L'accumulation des blâmes et des punitions, culminant dans la stigmatisation, affecte inévitablement l'image que le délinquant se fait de lui-même. C'est là, pour une bonne part, l'explication de l'effet amplificateur de l'étiquetage et de l'exclusion. Effectivement, de nombreuses recherches nous ont appris que les délinquants ont tendance à se dévaloriser ; ils ont une image négative d'eux-mêmes et se résignent à leur déchéance morale. Mailloux (1971) a bien décrit la manière dont le délinquant récidiviste se perçoit. Il se considère comme une brebis galeuse dont « l'inclination au mal dérive de sa nature irrémédiablement perverse » (p. 193).
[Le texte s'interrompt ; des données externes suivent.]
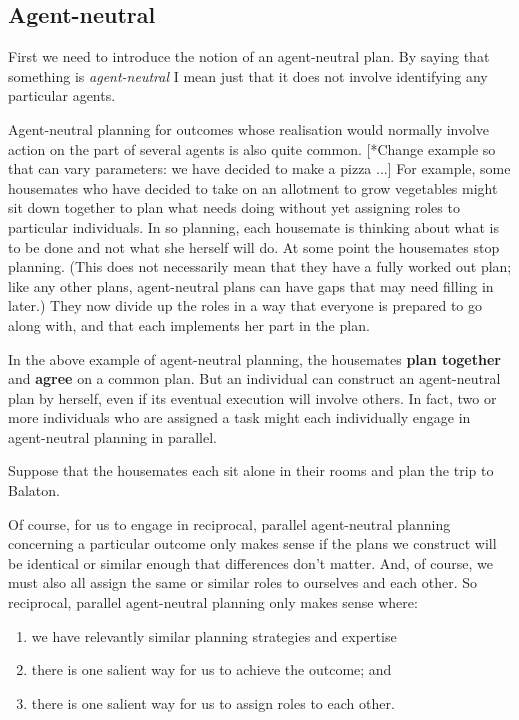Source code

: \documentclass[12pt,\papersize]{extarticle}
\begin{document}
\subsection{Agent-neutral}

First we need to introduce the notion of an agent-neutral plan.
By saying that something is \emph{agent-neutral} I mean just that it does not involve identifying any particular agents.  


Agent-neutral planning for outcomes whose realisation would normally involve action on the part of several agents is also quite common.
[*Change example so that can vary parameters: we have decided to make a pizza ...]
For example, some housemates who have decided to take on an allotment to grow vegetables might sit down together to plan what needs doing without yet assigning roles to particular individuals. 
In so planning, each housemate is thinking about what is to be done and not what she herself will do.  
At some point the housemates stop planning.
(This does not necessarily mean that they have a fully worked out plan; like any other plans, agent-neutral plans can have gaps that may need filling in later.)
They now divide up the roles in a way that everyone is prepared to go along with,
	and that each implements her part in the plan.



In the above example of agent-neutral planning,
	the housemates \textbf{plan together} and \textbf{agree} on a common plan.
But an individual can construct an agent-neutral plan by herself, even if its eventual execution will involve others.
	In fact, two or more individuals who are assigned a task might each individually engage in agent-neutral planning in parallel.
	
Suppose that the housemates each sit alone in their rooms and plan the trip to Balaton.

	
Of course, for us to engage in reciprocal, parallel agent-neutral planning concerning a particular outcome only makes sense if the  plans we construct will be identical or similar enough that differences don't matter.
And, of course, we must also all assign the same or similar roles to ourselves and each other.
So reciprocal, parallel agent-neutral planning only makes sense where: 
\begin{enumerate}
\item 	we have relevantly similar planning strategies and expertise
\item there is one salient way for us to achieve the outcome; and
\item there is one salient way for us to assign roles to each other.
\end{enumerate}
\end{document}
« Conscient de ses nombreux méfaits, il se perçoit comme l'incarnation même de la malfaisance ou, si l'on veut, comme malfaiteur par nature. Entretenue par tous ceux qui n'ont cessé de voir en lui, par anticipation, la brebis galeuse qui devait se révéler un jour, cette illusion l'amène à considérer son inconduite comme un trait inné, nullement susceptible de redressement » (Mailloux, 1971, p. 147).

Ceci ne veut pas nécessairement dire que les délinquants ne s'acceptent pas ; ils s'acceptent en tant que malfaiteurs. Ils en arrivent à valoriser ce qu'ils font. L'opération n'est pas psychologiquement invraisemblable : on peut trouver de bonnes raisons d'être fier d'une activité intrépide que bien d'autres ne font pas que parce qu'ils n'en ont pas le courage. « Je réalise ce que vous tous rêvez de faire », disait un jeune criminel à Michel Lemay (1973, p. 510). Parlant de la sensation de « mauvais triomphe » qui l'envahissait quand il se livrait à ses exploits, Chessman (1954, p. 78) disait de lui-même : « Il n'avait pas réussi à être bon, à devenir un membre honorable de la société, mais, du moins, il ne passait plus inaperçu. »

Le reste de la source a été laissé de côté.